A faithful copy of each entry below is expected, with the images removed.

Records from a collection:
== == ==
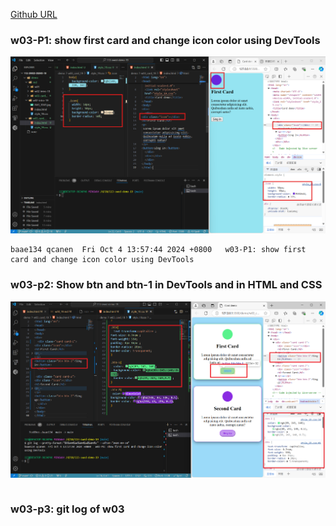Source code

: [Github URL](https://github.com/qcanen/113-swed-demo-19)


### w03-P1: show first card and change icon color using DevTools
![](w03-p1.png)

```
baae134 qcanen  Fri Oct 4 13:57:44 2024 +0800   w03-P1: show first card and change icon color using DevTools
```

### w03-p2: Show btn and btn-1 in DevTools and in HTML and CSS


![](w03-p2.png)


```

```

### w03-p3: git log of w03

```

```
== == ==
**EXERCISE ANSWER**:
Source code

: [Github URL](https://github.com/qcanen/113-swed-demo-19)


### w03-P1: show first card and change icon color using DevTools
![](w03-p1.png)

```
baae134 qcanen  Fri Oct 4 13:57:44 2024 +0800   w03-P1: show first card and change icon color using DevTools
```

### w03-p2: Show btn and btn-1 in DevTools and in HTML and CSS


![](w03-p2.png)


```

```

### w03-p3: git log of w03

```

```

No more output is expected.